## DATA RECORDS
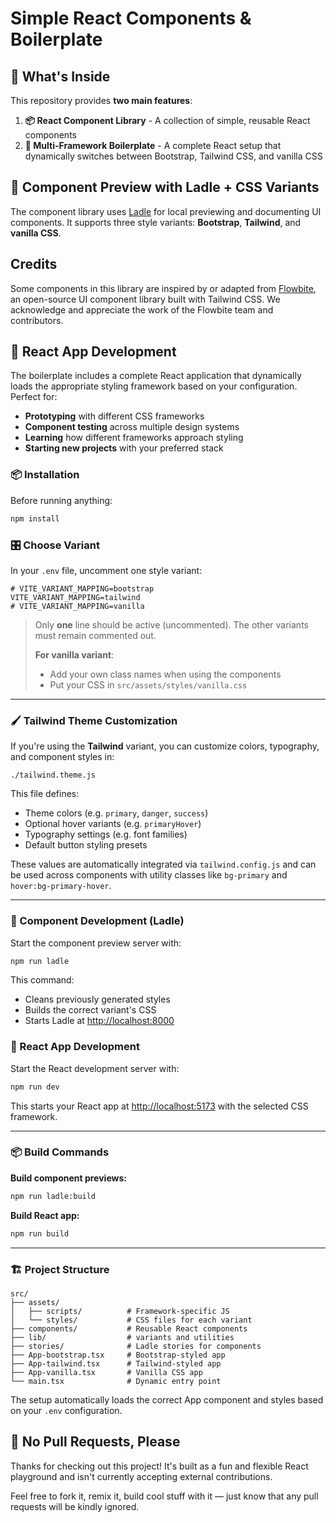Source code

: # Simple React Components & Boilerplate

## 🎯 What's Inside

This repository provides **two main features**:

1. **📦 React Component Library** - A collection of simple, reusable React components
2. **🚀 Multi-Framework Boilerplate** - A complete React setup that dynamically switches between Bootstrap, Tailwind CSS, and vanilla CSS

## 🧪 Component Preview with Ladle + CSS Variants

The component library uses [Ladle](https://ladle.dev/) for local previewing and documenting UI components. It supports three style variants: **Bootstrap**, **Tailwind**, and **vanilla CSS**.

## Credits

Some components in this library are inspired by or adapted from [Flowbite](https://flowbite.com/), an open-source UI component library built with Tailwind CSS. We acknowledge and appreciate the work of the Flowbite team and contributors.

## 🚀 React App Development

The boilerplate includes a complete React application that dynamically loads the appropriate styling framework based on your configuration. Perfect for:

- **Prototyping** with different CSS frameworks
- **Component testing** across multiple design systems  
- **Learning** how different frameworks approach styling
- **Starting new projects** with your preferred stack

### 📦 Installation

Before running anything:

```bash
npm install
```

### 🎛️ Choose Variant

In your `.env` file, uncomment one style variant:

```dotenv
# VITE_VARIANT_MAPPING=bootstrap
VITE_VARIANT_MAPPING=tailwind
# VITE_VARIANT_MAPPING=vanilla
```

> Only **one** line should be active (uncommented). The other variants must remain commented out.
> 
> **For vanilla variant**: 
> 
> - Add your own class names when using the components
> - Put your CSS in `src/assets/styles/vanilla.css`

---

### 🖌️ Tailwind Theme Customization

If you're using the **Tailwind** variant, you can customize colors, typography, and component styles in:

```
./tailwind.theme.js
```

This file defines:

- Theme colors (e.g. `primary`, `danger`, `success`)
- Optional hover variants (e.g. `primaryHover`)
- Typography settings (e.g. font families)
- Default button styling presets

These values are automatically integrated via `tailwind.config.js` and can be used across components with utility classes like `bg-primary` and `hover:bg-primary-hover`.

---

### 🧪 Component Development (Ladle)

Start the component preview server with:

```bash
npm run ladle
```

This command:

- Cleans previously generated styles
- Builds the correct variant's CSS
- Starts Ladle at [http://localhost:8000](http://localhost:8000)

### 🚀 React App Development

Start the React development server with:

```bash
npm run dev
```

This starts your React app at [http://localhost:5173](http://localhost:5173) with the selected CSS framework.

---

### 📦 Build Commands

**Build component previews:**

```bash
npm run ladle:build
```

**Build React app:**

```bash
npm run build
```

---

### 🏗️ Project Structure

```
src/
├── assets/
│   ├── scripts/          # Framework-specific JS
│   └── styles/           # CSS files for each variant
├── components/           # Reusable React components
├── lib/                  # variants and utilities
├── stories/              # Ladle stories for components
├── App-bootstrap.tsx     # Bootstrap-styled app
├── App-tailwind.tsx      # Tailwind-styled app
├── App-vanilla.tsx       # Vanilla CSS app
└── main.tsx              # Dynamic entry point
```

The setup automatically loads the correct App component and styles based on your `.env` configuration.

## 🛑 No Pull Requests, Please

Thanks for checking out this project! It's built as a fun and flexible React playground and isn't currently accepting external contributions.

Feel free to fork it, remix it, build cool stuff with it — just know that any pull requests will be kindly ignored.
==
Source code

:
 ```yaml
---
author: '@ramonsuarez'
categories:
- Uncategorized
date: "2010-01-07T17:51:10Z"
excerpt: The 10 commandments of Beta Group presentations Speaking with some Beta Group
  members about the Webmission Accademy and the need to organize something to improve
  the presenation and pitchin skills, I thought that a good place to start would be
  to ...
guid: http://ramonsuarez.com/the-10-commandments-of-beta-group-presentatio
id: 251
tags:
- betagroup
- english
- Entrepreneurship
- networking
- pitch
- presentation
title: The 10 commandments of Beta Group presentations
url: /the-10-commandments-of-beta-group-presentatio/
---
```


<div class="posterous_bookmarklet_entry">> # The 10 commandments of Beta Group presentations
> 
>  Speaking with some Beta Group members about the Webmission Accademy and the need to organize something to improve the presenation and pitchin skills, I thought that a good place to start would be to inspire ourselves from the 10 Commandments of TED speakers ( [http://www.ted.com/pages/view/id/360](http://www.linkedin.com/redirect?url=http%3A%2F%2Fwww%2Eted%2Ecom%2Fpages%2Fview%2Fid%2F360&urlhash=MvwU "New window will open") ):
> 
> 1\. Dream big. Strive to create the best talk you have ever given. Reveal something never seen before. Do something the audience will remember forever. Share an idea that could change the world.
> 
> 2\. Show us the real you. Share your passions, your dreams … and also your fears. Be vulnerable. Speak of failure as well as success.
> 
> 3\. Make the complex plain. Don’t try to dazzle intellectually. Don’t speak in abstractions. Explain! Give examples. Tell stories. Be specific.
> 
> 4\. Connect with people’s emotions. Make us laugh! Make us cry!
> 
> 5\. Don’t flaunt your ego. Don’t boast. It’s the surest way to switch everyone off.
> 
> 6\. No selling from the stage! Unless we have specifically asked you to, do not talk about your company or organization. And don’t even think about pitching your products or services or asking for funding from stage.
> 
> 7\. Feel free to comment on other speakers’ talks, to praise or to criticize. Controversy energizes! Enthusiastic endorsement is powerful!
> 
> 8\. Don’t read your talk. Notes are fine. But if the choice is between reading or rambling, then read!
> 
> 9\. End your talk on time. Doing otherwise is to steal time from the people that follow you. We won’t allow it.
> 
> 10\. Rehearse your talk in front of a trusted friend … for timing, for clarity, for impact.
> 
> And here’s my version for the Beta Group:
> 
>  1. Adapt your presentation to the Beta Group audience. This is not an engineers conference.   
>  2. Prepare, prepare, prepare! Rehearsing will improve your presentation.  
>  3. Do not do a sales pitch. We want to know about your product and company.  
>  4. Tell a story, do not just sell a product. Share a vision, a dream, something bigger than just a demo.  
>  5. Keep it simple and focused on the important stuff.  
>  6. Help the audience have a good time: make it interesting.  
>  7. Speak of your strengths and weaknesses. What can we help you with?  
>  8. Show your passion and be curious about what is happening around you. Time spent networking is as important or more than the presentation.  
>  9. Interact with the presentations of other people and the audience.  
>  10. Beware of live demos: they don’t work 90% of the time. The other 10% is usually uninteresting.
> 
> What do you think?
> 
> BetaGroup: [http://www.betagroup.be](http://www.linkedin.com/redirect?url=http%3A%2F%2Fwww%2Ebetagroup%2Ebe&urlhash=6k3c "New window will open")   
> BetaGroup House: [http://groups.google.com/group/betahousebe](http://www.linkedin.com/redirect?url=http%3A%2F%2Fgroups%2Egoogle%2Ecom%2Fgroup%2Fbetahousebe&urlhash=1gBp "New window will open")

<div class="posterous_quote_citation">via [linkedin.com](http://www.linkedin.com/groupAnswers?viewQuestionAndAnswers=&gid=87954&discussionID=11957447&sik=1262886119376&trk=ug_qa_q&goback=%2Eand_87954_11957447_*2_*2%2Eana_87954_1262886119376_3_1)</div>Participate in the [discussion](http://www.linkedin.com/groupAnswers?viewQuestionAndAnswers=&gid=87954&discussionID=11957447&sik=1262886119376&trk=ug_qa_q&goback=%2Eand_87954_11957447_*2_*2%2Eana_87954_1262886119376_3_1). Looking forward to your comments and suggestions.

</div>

## WHAT YOU SHOULD DO
All lines with the word "success" are needed; pull them from the entries and copy each.

## RESPONSE TO THE EXERCISE
- Theme colors (e.g. `primary`, `danger`, `success`)
> 2\. Show us the real you. Share your passions, your dreams … and also your fears. Be vulnerable. Speak of failure as well as success.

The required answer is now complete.